O policial ficou muito incomodado com minhas manifestações relacionadas ​à​ atuação policial. Não é toda pessoa branca, sobretudo que faça parte do sistema de justiça criminal, que está preparado para ouvir que a guerra às drogas é uma farsa, que é um mecanismo de controle de CORPOS PRETOS. Guerra às drogas é guerra aos pobres e Raul Santiago define muito bem ao afirmar: “A favela fica com a guerra e o asfalto com as drogas.”

O ato de falar da instituição ao afirmar “nós temos a polícia que mais mata no mundo” incomoda. Eu entendo. Mas vale ressaltar que ​tais​ dados são levantados acerca da atuação da instituição como um todo, tendo em vista que é fato raro no judiciário carioca a responsabilização individual de agentes do estado que cometem homicídios fora do abono da legítima defesa. Segundo pesquisa do professor e delegado civil Orlando Zaconne, 99,2% dos autos de resistências do Rio de Janeiro são arquivados.

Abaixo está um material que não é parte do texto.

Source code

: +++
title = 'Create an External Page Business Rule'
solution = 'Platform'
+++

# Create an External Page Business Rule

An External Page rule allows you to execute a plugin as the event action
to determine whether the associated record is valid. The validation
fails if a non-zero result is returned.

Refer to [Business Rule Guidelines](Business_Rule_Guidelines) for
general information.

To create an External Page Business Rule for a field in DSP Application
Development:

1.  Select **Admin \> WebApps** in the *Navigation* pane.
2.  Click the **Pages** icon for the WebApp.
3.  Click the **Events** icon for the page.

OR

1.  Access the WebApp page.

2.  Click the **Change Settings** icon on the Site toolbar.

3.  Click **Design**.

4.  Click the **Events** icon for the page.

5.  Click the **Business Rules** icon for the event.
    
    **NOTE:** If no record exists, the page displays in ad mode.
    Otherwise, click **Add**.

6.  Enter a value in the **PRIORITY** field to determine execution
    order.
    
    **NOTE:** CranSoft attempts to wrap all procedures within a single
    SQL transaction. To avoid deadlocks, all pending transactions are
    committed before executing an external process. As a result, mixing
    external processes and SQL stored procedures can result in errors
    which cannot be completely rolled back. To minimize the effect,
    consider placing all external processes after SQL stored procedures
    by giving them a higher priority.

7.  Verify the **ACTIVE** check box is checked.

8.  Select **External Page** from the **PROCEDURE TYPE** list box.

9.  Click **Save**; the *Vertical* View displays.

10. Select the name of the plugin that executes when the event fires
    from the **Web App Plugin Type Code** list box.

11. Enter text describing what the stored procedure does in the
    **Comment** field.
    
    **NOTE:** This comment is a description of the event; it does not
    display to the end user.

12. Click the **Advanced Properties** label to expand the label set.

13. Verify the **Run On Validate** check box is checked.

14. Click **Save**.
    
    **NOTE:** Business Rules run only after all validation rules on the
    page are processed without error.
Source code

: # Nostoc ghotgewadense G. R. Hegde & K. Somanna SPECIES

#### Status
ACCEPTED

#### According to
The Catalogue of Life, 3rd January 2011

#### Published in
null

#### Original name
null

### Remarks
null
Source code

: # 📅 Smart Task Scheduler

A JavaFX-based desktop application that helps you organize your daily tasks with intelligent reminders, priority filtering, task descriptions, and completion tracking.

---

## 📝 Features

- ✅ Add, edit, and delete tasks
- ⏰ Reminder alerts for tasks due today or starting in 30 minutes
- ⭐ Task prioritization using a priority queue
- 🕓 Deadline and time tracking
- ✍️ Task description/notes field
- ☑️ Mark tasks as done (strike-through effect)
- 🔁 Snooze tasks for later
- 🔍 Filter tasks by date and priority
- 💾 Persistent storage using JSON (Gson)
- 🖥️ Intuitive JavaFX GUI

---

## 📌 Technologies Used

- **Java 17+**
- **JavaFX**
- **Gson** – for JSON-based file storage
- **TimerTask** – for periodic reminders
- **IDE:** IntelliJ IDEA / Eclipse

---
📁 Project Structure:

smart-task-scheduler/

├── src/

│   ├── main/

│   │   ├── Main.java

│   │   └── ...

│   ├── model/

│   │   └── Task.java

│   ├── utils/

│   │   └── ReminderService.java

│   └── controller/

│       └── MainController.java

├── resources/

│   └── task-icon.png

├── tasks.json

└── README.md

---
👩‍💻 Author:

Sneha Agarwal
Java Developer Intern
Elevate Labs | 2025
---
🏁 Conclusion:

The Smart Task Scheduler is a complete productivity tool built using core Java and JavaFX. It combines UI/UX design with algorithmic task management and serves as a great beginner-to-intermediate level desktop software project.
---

Se os agentes policiais de bem, como entendo que é o caso do policial em questão, apontassem seus companheiros de farda que agem ao arrepio da lei, nós não precisaríamos generalizar em nome da instituição. Mas entendemos: é mais fácil falar o famoso “mas nem todos os homens” do que fazer a autocrítica das nossas responsabilidades, seja por ação ou omissão.

Não transfiro à polícia a culpa de todos os problemas da (in)segurança pública do país. Obviamente, sei que é um projeto de Estado, um projeto histórico de racismo e eugenia, conforme mencionei ontem! Não ​à toa​ sou insistente na fala ​de​ que o problema é TODO o sistema de justiça criminal, e que o mesmo tem que acabar. Se o policial assistisse minha aula de 4 horas sobre o assunto alcançaria a totalidade do raciocínio ​exposto por mim na mesa​, porém, ​de qualquer maneira​, precisa estar preparado pra ouvir verdades difíceis de engolir.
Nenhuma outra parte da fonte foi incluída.